Five Top Tips for Building Your Personal Menopause Toolkit

Dr. Barton shares her 5 Top Tips for Building Your Personal Menopause Toolkit

By Dr Fionnuala Barton
woman sitting on couch

There's no “one-size fits all” approach for managing menopause symptoms. Everyone will need a unique set of tools in their toolkit and this can often involve a large dose of trial and error to find what is right for you. Here are five top tips to get you started on the road to building your personal menopause toolkit.

  1. Access as much evidence-based information as possible:

This will enable you to feel informed and empowered to make decisions about your care. A great place to start is which is part of The British Menopause Society.

There are also great books, podcasts, websites, social media accounts and even a documentary (thank you Channel 4) so find what works for you and take a deep dive. Dr Google has a wealth of information but be discerning, curious and maybe a little cynical if needed. Try to seek information from peer-reviewed “evidence-based” sources. 

2. Get and stay connected:

Maintaining strong social networks of supportive friends and family can help you feel less isolated and alone. Sharing experiences can also help improve mindset and provide an opportunity to share ideas and learn from others. Online support groups can be a great place to share and obtain support but again be discerning with the advice you take.  

3. Prioritise your sleep:

Let’s be honest; things never feel as good or go as well when we are sleep deprived. Sleep disruption is a common symptom in menopause and perimenopause and the first step to improving sleep is not to leave it at the end of your to-do list.
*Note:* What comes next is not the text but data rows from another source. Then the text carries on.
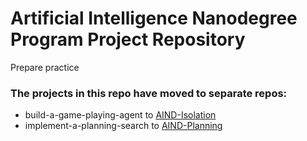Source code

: 
# Artificial Intelligence Nanodegree Program Project Repository
Prepare practice

### The projects in this repo have moved to separate repos:
- build-a-game-playing-agent to [AIND-Isolation](https://github.com/udacity/AIND-Isolation)
- implement-a-planning-search to [AIND-Planning](https://github.com/udacity/AIND-Planning)
 
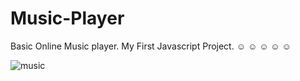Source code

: # Music-Player

Basic Online Music player.
My First Javascript Project.
☺ ☺ ☺ ☺ ☺

![music](https://user-images.githubusercontent.com/75530555/129887304-f4aede5a-785f-4eb1-b176-109c3770f8ee.JPG)

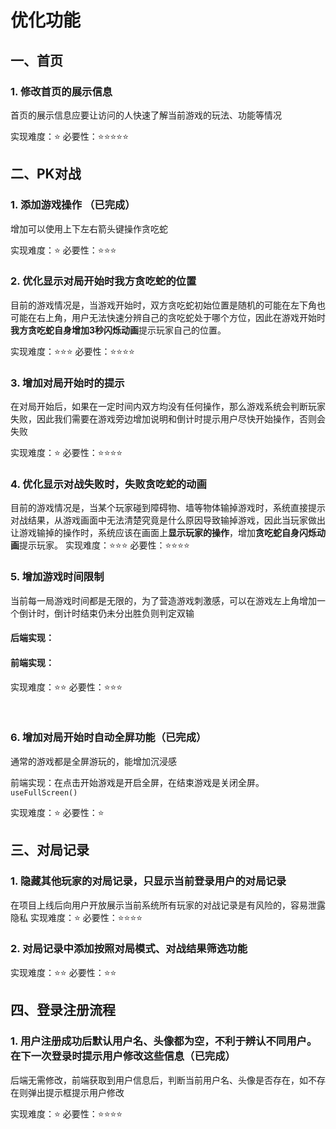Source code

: # 优化功能

## 一、首页

### 1. 修改首页的展示信息

首页的展示信息应要让访问的人快速了解当前游戏的玩法、功能等情况

实现难度：⭐ 必要性：⭐⭐⭐⭐⭐



## 二、PK对战

### 1. 添加游戏操作 （已完成）

增加可以使用上下左右箭头键操作贪吃蛇

实现难度：⭐  必要性：⭐⭐⭐



### 2. 优化显示对局开始时我方贪吃蛇的位置

目前的游戏情况是，当游戏开始时，双方贪吃蛇初始位置是随机的可能在左下角也可能在右上角，用户无法快速分辨自己的贪吃蛇处于哪个方位，因此在游戏开始时**我方贪吃蛇自身增加3秒闪烁动画**提示玩家自己的位置。

实现难度：⭐⭐⭐    必要性：⭐⭐⭐⭐


### 3. 增加对局开始时的提示

在对局开始后，如果在一定时间内双方均没有任何操作，那么游戏系统会判断玩家失败，因此我们需要在游戏旁边增加说明和倒计时提示用户尽快开始操作，否则会失败

实现难度：⭐    必要性：⭐⭐⭐⭐

### 4. 优化显示对战失败时，失败贪吃蛇的动画

目前的游戏情况是，当某个玩家碰到障碍物、墙等物体输掉游戏时，系统直接提示对战结果，从游戏画面中无法清楚究竟是什么原因导致输掉游戏，因此当玩家做出让游戏输掉的操作时，系统应该在画面上**显示玩家的操作**，增加**贪吃蛇自身闪烁动画**提示玩家。
实现难度：⭐⭐⭐    必要性：⭐⭐⭐⭐



### 5. 增加游戏时间限制

当前每一局游戏时间都是无限的，为了营造游戏刺激感，可以在游戏左上角增加一个倒计时，倒计时结束仍未分出胜负则判定双输

#### 后端实现：



#### 前端实现：



实现难度：⭐⭐         必要性：⭐⭐⭐

​

### 6. 增加对局开始时自动全屏功能（已完成）

通常的游戏都是全屏游玩的，能增加沉浸感

前端实现：在点击开始游戏是开启全屏，在结束游戏是关闭全屏。`useFullScreen()`

实现难度：⭐         必要性：⭐


## 三、对局记录

### 1. 隐藏其他玩家的对局记录，只显示当前登录用户的对局记录

在项目上线后向用户开放展示当前系统所有玩家的对战记录是有风险的，容易泄露隐私
实现难度：⭐  必要性：⭐⭐⭐⭐



### 2. 对局记录中添加按照**对局模式、对战结果**筛选功能
实现难度：⭐⭐  必要性：⭐⭐




## 四、登录注册流程

### 1. 用户注册成功后默认用户名、头像都为空，不利于辨认不同用户。在下一次登录时提示用户修改这些信息（已完成）

后端无需修改，前端获取到用户信息后，判断当前用户名、头像是否存在，如不存在则弹出提示框提示用户修改

实现难度：⭐  必要性：⭐⭐⭐⭐

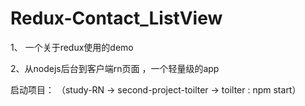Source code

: # Redux-Contact_ListView
1、 一个关于redux使用的demo

2、从nodejs后台到客户端rn页面 ，一个轻量级的app

启动项目：
（study-RN  ->  second-project-toilter  -> toilter : npm start）
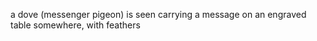 a dove (messenger pigeon) is seen carrying a message on an engraved table somewhere, with feathers

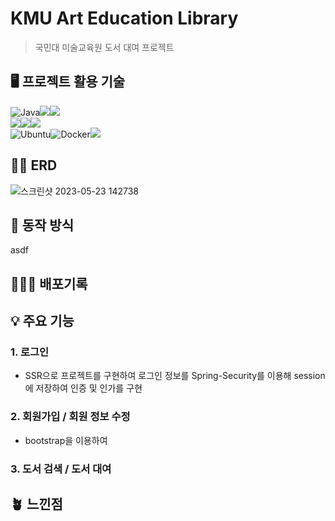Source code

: # KMU Art Education Library
> 국민대 미술교육원 도서 대여 프로젝트

## 🖥️ 프로젝트 활용 기술 
<p>
	
![Java](https://img.shields.io/badge/java-%23ED8B00.svg?style=for-the-badge&logo=openjdk&logoColor=white)<img src="https://img.shields.io/badge/thymeleaf-005F0F?style=for-the-badge&logo=thymeleaf&logoColor=white"><img src="https://img.shields.io/badge/mysql-4479A1?style=for-the-badge&logo=mysql&logoColor=white">
<br>
<img src="https://img.shields.io/badge/Spring-6DB33F?style=for-the-badge&logo=Spring&logoColor=white"><img src="https://img.shields.io/badge/springsecurity-6DB33F?style=for-the-badge&logo=springsecurity&logoColor=white"><img src="https://img.shields.io/badge/spring data jpa-6DB33F?style=for-the-badge&logo=Spring&logoColor=white">
<br>![Ubuntu](https://img.shields.io/badge/Ubuntu-E95420?style=for-the-badge&logo=ubuntu&logoColor=white)![Docker](https://img.shields.io/badge/docker-%230db7ed.svg?style=for-the-badge&logo=docker&logoColor=white)<img src="https://img.shields.io/badge/aws-232F3E.svg?&style=for-the-badge&logo=amazonaws&logoColor=white">

</p>

## ✍🏻 ERD 

![스크린샷 2023-05-23 142738](https://github.com/ramloper/kookmin/assets/114231216/390b69b7-a7de-4643-90e8-b76ba1ac2dfd)

## 🌟 동작 방식 

asdf

## 🧑🏻‍💻 배포기록 


## 💡 주요 기능
### 1. 로그인
- SSR으로 프로젝트를 구현하여 로그인 정보를 Spring-Security를 이용해 session에 저장하여 인증 및 인가를 구현
### 2. 회원가입 / 회원 정보 수정
- bootstrap을 이용하여 
### 3. 도서 검색 / 도서 대여


## 🪴 느낀점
Try to achieve 7-9 hours per night and head to bed at least this many hours before anticipated waking time. Other helpful habits include:

  • avoiding late-night screen time
  • getting early morning exposure to light
  • avoiding caffeine and alcohol
  • keeping your room cool (16-18 degrees)
  • consider a hot shower or hot drink before bed to drop your core body temperature
  • chose light breathable nightwear and bed clothes
  • consider separate duvets to your partner as well as eye masks, and ear plugs if necessary.
  • Consider using appls like Calm, Sleepio or Sleepful. I love Sleep Cycle app at the moment to monitor how my sleep varies across the cycle.  

4. Nourish your body:

Weight gain is common in midlife, perimenopause and menopause. Maintaining a consistent but comfortable caloric deficit by monitoring portion size etc may be helpful but the calories in = calories out approach is often ineffective because of hormone changes.
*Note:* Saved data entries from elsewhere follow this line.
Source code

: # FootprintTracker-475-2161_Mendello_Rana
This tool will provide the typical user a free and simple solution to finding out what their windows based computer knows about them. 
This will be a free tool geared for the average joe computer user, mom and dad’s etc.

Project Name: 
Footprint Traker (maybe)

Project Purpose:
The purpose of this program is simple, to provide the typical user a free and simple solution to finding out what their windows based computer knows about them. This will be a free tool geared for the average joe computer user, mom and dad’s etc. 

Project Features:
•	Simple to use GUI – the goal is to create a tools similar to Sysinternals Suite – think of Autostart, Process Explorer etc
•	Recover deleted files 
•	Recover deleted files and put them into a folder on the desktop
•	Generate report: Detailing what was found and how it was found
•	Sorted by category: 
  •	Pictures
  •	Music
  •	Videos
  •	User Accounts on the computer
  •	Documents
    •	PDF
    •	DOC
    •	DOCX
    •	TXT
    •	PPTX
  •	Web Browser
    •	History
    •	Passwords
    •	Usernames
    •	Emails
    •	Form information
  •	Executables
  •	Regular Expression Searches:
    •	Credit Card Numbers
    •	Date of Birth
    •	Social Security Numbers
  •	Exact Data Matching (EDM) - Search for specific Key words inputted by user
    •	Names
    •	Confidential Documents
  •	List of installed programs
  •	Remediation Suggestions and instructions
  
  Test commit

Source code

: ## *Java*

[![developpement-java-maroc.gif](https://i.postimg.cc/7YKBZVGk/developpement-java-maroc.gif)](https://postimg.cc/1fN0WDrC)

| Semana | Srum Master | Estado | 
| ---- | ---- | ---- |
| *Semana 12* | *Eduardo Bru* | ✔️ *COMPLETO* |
Be wary of extreme caloric restriction as the “stress” this causes can often make the situation worse. Ensure you are eating sufficient calories for your needs and try to prioritise the following

  • eating high quality protein (25-30g at each meal)
  • oily fish once or twice a week (or omega-3 supplements)
  • 30 different plants per week to ensure adequate fibre, antioxidant and prebiotic exposure
  • eat savoury foods first and if you need something sweet have it after a meal to reduce big swings in blood sugar as this can make symptoms worse
  • consider “time restricted eating” by eating all meals and snacks within a 12-hour window, e.g. 7am-7PM. This gives your body adequate time to metabolise and digest food, and can support healthy blood glucose control.
  • try moving after meals - e.g. a 10 minute stroll after dinner. This can also help manage blood glucose levels

It's important not to deny yourself foods you enjoy and don’t use nutrition to “treat or punish' yourself. I like an 80:20 approach – doing well 80% of the time is often as much as I can manage! 

5. Think about your alcohol intake:

If you drink alcohol, it's helpful to reflect on your relationship with it. If you are drinking to soothe or solve, try to find alternative ways to meet those needs.

The maximum recommended alcohol for women is 14 units per week (a 125ml glass of 12% wine is 1.5 units) but even this level may impact your sleep quality and quantity. Alcohol can also contribute to flushes and night sweats, harm liver metabolism, impact blood sugar levels, worsen mood or cognitive problems and increase the risk of many cancers including breast cancer.

Trial a period of going without alcohol, or reducing your intake. Buddy up with your partner or friends for accountability and to help make sober socialising less daunting.  If you're reducing alcohol, aim to have at least 3 alcohol-free days per week. Be curious: try low sugar and low alcohol or non-alcoholic alternatives in social situations and see how it feels. Waking up the next morning with more energy and a clear head can often be the motivation you need to keep going with a low or no alcohol lifestyle.